Boosted by months of protests in Hong Kong, which reaffirmed Taiwan’s longstanding dismissal of China’s “one country, two systems” formula, and by a strong economy, Ms Tsai enjoyed a lead of more than 25 percentage points over Han Kuo-yu, her populist challenger from the opposition Kuomintang (KMT), before a 10-day polling blackout.
But political analysts say the ruling party’s seemingly unassailable lead could hit turnout, with young voters in particular staying away. “Most parties are working very hard right now to mobilise. The DPP [the ruling Democratic Progressive party] is concerned about young voters,” said Chen Kuang-Hui, a political-science professor at National Chung Cheng University. “If they don’t cast their votes, the share of Han [of the KMT] might rise.”
At a final rally in front of the presidential building, Ms Tsai urged young voters to cast their “sacred ballot” on Saturday. Standing in front of 101 first-time voters, she said Taiwan’s battles for democracy had been fought on the same square over decades. “Now it’s your turn,” she said. “Hong Kong’s youth are watching you,” she added, in a reference to the democracy protesters in the Chinese territory.

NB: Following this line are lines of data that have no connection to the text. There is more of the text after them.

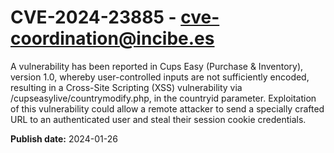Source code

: # CVE-2024-23885 - cve-coordination@incibe.es

A vulnerability has been reported in Cups Easy (Purchase & Inventory), version 1.0, whereby user-controlled inputs are not sufficiently encoded, resulting in a Cross-Site Scripting (XSS) vulnerability via /cupseasylive/countrymodify.php, in the countryid parameter. Exploitation of this vulnerability could allow a remote attacker to send a specially crafted URL to an authenticated user and steal their session cookie credentials.

**Publish date:** 2024-01-26
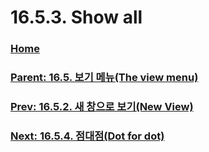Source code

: # 16.5.3. Show all

### [Home](./00-home.md)
### [Parent: 16.5. 보기 메뉴(The view menu)](./16-05-00-the-view-menu.md)
### [Prev: 16.5.2. 새 창으로 보기(New View)](./16-05-02-00-new-view.md)
### [Next: 16.5.4. 점대점(Dot for dot)](./16-05-04-dot-for-dot.md)
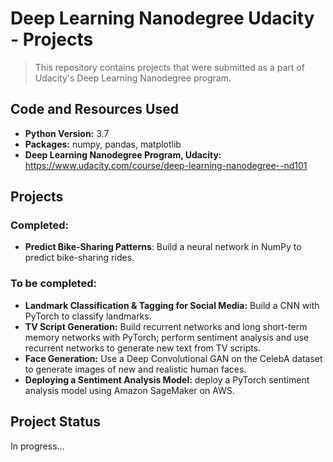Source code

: # Deep Learning Nanodegree Udacity - Projects
> This repository contains projects that were submitted as a part of Udacity's Deep Learning Nanodegree program.


## Code and Resources Used
- **Python Version:** 3.7
- **Packages:** numpy, pandas, matplotlib
- **Deep Learning Nanodegree Program, Udacity:** https://www.udacity.com/course/deep-learning-nanodegree--nd101


## Projects

### Completed:
- **Predict Bike-Sharing Patterns**: Build a neural network in NumPy to predict bike-sharing rides.

### To be completed:
- **Landmark Classification & Tagging for Social Media:** Build a CNN with PyTorch to classify landmarks.
- **TV Script Generation:** Build recurrent networks and long short-term memory networks with PyTorch; perform sentiment
analysis and use recurrent networks to generate new text from TV scripts.
- **Face Generation:** Use a Deep Convolutional GAN on the CelebA dataset to generate images of new and realistic human faces.
- **Deploying a Sentiment Analysis Model:** deploy a PyTorch sentiment analysis model using Amazon SageMaker on AWS. 


## Project Status
In progress...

Earlier, Mr Han accused Ms Tsai’s government of corruption and said it had isolated Taiwan and robbed the younger generation of its chances of economic prosperity. “We must break through this depression, those obstacles, and lead the Taiwanese people in a charge that will open a new path,” Mr Han told supporters at his final rally.
He accused Ms Tsai of failing to demonstrate enough pride in the Republic of China, founded during the first Chinese revolution in 1911 and transferred to Taiwan by the KMT after it lost the civil war to the communists in 1949. Mr Han’s supporters, mainly middle-aged voters who embrace ROC patriotism rather than a Taiwanese identity, cheered him on waving Republic of China flags.
The contrast between the two presidential candidates could not be more stark. Ms Tsai is a western-educated former trade negotiator, who has the air of a bureaucrat when speaking in public. Her opponent, Mr Han, an energetic campaigner whose political career was recharged by disaffected voters in the rust-belt city of Kaohsiung, meanwhile casts himself as an unpolished man of the people.
Taiwan’s swing voters, a group that accounts for about 8 per cent of the electorate, appear to be backing the president, but DPP officials worry that Ms Tsai cannot win without the youth vote.
Formosa, one of Taiwan’s most respected pollsters, put the president’s average lead over Mr Han during the past three months at 45 percentage points among voters under the age of 30. Commonly called the “natural independents”, this generation is overwhelmingly opposed to the idea of China swallowing up Taiwan.
Mr Han’s refusal to directly criticise China for threatening and isolating Taiwan has made him unpalatable to the young.
Presidential election turnout in Taiwan has declined from almost 83 per cent in 2000 — the year that brought the DPP into power for the first time — to just 66 per cent when Ms Tsai won in 2016. Turnout among 20-year-old first-time voters was 62 per cent four years ago, but dropped to just 55 per cent among those aged 24.
Anne Kuo, a 22-year-old shop assistant in Taoyuan, said while voting for Mr Han was out of the question for her, she was not thrilled about Ms Tsai either. “I think she is not imaginative enough, too conservative,” she said.